AMUNDSEN, Roald (1872-1928). The Northwest Passage. Being the Record of a Voyage of Exploration of the Ship “Gjöa” 1903-1907. London: Archibald Constable and Company, 1908.
2 volumes, 8vo. Engraved frontispieces, color folding map at rear of vol. I (lacking in vol. II), numerous plates from art and photographs. Original teal cloth stamped in red, green, and gilt, top edges gilt (evidence of bookplate removal on front pastedowns.

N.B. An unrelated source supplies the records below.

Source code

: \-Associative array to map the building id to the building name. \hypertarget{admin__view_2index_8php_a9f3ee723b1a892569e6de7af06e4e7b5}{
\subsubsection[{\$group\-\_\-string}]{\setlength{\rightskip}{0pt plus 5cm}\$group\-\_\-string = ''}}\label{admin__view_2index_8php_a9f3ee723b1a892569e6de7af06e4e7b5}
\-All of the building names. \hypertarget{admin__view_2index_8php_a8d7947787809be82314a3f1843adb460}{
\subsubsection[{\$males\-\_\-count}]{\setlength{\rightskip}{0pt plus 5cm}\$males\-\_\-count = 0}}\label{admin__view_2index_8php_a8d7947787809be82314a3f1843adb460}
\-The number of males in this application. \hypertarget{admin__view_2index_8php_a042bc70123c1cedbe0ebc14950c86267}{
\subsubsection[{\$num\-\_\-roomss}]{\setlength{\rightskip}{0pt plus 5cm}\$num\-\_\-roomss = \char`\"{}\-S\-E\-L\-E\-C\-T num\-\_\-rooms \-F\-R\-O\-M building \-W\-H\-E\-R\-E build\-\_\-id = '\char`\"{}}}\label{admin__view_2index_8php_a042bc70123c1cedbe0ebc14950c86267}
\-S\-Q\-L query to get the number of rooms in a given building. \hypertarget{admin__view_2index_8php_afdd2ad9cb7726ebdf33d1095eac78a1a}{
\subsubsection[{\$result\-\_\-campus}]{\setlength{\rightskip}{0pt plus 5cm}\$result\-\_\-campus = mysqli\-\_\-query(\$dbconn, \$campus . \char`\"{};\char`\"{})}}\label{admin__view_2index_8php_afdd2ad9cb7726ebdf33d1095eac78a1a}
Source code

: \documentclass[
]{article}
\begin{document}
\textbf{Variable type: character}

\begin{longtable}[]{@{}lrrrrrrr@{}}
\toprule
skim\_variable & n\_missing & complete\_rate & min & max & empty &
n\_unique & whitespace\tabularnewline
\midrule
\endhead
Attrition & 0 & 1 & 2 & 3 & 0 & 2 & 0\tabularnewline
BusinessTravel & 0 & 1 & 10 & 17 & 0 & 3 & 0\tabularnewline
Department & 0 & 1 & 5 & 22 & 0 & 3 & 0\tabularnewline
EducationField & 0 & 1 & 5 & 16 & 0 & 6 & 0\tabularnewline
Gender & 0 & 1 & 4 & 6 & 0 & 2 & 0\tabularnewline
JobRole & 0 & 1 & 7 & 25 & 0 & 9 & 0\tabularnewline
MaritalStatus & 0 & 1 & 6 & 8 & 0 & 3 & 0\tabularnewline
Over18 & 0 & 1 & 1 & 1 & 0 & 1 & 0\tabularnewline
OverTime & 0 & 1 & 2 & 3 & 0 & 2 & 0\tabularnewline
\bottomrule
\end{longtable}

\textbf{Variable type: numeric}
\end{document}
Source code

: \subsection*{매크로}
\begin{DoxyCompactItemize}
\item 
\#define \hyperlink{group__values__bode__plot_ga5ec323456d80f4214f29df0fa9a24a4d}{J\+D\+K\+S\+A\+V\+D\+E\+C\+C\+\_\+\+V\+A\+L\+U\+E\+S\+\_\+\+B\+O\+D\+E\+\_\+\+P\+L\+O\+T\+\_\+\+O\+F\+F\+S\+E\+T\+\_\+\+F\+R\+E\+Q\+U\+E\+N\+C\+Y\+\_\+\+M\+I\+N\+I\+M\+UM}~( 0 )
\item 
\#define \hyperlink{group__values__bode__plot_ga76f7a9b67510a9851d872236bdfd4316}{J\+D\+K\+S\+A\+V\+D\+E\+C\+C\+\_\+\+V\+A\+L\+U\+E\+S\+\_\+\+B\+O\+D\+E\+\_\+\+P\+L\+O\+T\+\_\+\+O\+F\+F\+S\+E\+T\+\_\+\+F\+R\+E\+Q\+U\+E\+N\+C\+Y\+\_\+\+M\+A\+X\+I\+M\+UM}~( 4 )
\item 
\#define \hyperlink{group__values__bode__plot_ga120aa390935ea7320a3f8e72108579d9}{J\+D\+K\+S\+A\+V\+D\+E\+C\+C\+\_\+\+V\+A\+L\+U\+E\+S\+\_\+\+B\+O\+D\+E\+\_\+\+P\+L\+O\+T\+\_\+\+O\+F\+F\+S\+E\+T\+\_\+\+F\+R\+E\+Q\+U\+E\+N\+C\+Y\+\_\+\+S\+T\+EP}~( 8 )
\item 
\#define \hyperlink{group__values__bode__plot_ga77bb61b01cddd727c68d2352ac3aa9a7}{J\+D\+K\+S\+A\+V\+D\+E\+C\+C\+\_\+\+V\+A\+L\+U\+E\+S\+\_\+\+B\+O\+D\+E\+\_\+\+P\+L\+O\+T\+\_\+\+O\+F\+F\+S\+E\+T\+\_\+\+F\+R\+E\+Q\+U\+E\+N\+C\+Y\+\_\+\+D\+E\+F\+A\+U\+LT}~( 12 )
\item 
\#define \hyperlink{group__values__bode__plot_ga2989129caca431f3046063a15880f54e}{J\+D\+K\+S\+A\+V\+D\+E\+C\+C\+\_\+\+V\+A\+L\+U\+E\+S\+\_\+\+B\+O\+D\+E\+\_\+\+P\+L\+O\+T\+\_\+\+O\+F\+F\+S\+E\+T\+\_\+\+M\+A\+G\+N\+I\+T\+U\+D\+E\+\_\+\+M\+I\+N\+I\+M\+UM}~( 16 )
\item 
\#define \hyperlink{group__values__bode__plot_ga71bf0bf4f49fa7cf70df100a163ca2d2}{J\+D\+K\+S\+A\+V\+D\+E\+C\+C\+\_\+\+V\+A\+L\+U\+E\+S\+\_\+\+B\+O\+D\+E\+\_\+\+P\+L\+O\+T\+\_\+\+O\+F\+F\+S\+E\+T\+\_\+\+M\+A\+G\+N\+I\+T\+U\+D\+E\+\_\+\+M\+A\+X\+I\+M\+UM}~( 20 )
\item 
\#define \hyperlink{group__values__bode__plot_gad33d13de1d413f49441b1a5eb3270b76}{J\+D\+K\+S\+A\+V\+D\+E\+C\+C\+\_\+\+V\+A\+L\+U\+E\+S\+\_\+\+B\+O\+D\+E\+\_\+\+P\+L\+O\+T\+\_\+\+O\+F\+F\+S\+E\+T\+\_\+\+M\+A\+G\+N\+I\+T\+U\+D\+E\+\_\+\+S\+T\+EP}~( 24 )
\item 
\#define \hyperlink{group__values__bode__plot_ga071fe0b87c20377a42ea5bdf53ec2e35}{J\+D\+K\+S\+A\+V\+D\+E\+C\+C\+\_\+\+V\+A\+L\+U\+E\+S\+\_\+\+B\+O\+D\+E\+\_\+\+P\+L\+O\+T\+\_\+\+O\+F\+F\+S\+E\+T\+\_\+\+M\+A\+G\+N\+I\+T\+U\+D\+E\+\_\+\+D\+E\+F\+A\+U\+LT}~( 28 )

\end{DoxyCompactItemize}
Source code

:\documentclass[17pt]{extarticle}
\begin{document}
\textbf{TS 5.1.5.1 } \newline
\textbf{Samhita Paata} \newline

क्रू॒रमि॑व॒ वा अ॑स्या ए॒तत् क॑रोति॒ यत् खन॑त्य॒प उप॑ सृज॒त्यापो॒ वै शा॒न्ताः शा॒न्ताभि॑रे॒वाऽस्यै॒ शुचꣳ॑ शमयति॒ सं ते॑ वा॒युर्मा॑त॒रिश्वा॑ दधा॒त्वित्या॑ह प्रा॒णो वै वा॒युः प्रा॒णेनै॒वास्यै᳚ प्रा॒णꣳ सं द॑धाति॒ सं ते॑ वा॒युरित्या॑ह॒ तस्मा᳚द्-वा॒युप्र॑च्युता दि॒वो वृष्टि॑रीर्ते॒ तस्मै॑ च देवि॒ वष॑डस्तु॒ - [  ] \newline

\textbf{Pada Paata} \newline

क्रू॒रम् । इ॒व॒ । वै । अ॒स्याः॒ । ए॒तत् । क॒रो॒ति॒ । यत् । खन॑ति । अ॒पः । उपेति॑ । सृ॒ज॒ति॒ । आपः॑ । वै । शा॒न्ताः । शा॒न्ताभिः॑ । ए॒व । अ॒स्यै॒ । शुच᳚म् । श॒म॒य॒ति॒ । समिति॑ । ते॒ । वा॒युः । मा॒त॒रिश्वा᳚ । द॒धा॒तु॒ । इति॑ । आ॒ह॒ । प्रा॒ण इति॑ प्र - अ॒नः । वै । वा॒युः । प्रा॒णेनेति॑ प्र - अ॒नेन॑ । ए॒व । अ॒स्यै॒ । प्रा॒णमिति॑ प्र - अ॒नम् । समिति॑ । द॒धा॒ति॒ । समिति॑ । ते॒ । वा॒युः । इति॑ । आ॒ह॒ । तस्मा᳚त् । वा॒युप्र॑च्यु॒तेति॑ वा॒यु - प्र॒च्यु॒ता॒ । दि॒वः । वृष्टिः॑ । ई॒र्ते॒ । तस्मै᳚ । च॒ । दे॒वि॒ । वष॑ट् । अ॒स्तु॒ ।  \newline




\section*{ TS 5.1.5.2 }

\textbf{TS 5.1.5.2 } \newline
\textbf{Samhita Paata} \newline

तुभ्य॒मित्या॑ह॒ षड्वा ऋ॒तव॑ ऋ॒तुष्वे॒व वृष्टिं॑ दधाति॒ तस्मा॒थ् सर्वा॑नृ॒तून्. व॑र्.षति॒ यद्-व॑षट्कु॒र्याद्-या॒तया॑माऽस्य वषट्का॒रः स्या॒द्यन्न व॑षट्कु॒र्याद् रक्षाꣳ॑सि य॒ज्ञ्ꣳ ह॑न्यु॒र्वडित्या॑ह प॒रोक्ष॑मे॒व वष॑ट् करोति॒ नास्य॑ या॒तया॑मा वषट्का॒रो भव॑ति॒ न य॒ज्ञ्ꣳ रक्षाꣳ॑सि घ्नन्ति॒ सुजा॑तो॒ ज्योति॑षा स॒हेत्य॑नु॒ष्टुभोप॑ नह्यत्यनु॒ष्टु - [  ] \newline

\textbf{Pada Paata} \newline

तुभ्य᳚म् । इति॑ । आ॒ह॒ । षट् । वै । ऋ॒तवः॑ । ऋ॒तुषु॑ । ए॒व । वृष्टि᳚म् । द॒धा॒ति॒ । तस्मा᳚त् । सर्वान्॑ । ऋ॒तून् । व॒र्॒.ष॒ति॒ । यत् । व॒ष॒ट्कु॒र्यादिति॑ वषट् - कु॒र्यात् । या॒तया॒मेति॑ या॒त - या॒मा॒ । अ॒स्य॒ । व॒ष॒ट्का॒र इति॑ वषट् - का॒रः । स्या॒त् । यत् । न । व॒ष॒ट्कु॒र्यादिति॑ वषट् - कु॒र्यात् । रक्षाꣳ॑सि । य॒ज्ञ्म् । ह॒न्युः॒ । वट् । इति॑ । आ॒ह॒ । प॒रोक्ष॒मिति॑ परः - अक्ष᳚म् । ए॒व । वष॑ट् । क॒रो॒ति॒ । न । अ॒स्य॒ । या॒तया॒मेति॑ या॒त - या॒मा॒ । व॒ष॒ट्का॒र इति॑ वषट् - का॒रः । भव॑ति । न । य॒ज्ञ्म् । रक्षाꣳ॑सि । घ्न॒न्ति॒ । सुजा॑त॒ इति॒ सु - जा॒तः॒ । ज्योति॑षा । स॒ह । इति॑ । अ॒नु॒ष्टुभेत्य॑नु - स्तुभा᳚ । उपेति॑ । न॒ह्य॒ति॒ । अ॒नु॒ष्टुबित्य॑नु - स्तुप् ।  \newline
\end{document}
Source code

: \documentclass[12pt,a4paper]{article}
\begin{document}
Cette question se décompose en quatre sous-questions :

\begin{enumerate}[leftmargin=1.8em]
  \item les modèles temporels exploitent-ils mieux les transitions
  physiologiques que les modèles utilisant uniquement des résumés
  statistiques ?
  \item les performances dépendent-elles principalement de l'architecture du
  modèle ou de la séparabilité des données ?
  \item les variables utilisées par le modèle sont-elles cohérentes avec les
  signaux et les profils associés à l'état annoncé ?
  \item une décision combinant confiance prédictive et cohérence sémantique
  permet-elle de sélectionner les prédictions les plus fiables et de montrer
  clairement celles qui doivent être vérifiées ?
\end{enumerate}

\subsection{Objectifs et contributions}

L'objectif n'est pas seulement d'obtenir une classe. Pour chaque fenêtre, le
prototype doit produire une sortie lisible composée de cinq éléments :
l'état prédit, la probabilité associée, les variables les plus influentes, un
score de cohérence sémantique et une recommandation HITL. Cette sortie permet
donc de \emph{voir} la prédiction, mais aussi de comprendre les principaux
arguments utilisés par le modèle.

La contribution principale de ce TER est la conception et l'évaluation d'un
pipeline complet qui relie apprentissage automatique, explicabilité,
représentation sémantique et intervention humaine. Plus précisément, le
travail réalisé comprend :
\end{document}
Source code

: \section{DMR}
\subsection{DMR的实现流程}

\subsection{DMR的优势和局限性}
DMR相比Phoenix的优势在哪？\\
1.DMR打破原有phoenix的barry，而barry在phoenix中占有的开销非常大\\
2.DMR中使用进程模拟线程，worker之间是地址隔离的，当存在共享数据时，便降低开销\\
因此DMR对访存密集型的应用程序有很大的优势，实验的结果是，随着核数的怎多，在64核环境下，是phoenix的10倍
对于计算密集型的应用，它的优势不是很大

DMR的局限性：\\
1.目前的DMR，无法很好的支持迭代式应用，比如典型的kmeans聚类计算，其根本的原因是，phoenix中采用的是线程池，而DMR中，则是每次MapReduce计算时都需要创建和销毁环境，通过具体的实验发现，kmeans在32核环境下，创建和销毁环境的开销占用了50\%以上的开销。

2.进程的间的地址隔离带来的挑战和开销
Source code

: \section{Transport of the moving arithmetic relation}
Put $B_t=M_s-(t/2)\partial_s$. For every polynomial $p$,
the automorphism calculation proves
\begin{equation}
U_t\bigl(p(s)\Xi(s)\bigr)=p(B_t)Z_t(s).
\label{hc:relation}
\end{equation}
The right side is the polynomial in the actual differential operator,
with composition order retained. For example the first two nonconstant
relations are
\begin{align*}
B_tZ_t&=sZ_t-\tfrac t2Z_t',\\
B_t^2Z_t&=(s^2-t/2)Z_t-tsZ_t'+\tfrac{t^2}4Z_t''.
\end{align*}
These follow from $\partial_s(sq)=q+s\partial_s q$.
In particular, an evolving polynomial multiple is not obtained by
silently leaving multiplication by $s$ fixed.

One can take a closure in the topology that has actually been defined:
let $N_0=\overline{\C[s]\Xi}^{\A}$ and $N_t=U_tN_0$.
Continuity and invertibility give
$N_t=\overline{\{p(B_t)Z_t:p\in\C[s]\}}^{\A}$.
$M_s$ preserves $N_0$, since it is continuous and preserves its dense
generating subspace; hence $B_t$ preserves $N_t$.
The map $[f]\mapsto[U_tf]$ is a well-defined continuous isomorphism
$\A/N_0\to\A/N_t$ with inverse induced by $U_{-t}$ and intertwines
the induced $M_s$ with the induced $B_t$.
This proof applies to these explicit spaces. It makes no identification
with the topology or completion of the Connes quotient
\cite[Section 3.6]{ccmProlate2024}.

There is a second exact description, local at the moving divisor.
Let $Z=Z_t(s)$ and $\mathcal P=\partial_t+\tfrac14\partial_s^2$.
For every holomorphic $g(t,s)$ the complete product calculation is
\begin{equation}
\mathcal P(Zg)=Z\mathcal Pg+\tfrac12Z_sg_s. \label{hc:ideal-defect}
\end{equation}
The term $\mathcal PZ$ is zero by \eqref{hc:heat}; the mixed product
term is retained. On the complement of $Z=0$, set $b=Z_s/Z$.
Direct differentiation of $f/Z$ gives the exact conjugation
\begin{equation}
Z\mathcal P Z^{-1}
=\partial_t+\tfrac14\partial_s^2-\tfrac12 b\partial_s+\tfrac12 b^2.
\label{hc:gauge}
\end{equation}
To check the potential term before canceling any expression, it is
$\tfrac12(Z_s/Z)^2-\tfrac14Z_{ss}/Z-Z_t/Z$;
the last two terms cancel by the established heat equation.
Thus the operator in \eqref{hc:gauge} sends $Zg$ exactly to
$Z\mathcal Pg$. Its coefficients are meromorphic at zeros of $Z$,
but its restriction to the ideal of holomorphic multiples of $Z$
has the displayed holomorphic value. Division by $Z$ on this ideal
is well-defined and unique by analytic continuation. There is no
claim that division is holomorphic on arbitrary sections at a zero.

FIRST ENGLISH EDITION, PRESENTATION COPY INSCRIBED BY AMUNDSEN TO DR. LOUIS AGRICOLA BAUER. Bauer (1865-1932) was an American geophysicist, astronomer and magnetician who was appointed as the first director of the Department of Terrestrial Magnetism of the Carnegie Institution of Washington in 1904. In this position, he set up and carried out a large-scale program of two and a half decades to map the Earth’s magnetic field on land and at sea to provide accurate and up-to-date information. In 1918, Baur and his Department provided geomagnetic instruments and computational aids to Amundsen and The Maud Expedition (1918-1925) whose aim was to lodge in the pack ice above the Bering Strait and drifting across the Arctic Ocean, making meteorological, geophysical, and oceanographic observations along the way. Includes some penciled notations, presumably by Bauer, on paragraphs pertaining to magnetism. Arctic Bib. 402.